→ Work to be completed: Report every line below that has the string "database" in it.

** Dataset records follows **

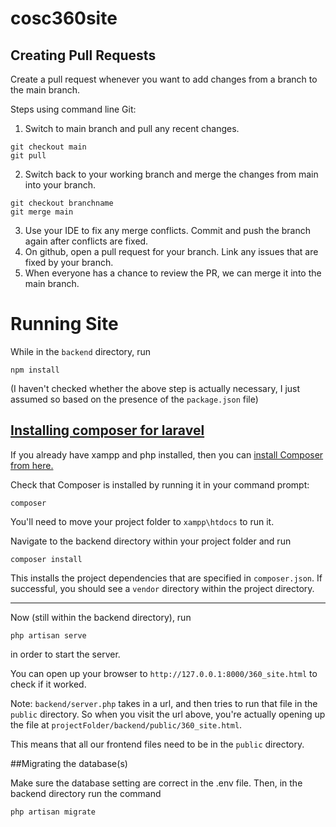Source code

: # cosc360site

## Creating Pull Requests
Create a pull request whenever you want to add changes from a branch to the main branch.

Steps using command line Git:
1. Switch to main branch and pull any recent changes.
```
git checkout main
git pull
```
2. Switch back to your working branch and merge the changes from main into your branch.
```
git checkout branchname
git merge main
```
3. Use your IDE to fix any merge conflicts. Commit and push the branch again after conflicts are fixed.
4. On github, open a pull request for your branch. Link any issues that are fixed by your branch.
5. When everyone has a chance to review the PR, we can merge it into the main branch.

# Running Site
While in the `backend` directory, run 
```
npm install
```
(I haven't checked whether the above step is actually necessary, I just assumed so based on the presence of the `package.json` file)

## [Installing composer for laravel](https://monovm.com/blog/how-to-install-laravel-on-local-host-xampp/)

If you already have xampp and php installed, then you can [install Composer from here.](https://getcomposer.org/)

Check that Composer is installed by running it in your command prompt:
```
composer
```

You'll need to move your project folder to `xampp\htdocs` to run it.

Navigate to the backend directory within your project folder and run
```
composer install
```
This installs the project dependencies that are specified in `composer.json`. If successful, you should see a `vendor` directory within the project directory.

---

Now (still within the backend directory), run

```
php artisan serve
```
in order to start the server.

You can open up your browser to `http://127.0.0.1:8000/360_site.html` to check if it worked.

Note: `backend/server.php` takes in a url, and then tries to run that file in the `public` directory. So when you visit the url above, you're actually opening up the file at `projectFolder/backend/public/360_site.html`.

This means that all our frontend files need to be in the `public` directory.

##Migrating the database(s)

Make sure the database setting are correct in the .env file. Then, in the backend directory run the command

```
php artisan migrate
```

** End of Dataset records **

→ Answer space:
##Migrating the database(s)
Make sure the database setting are correct in the .env file. Then, in the backend directory run the command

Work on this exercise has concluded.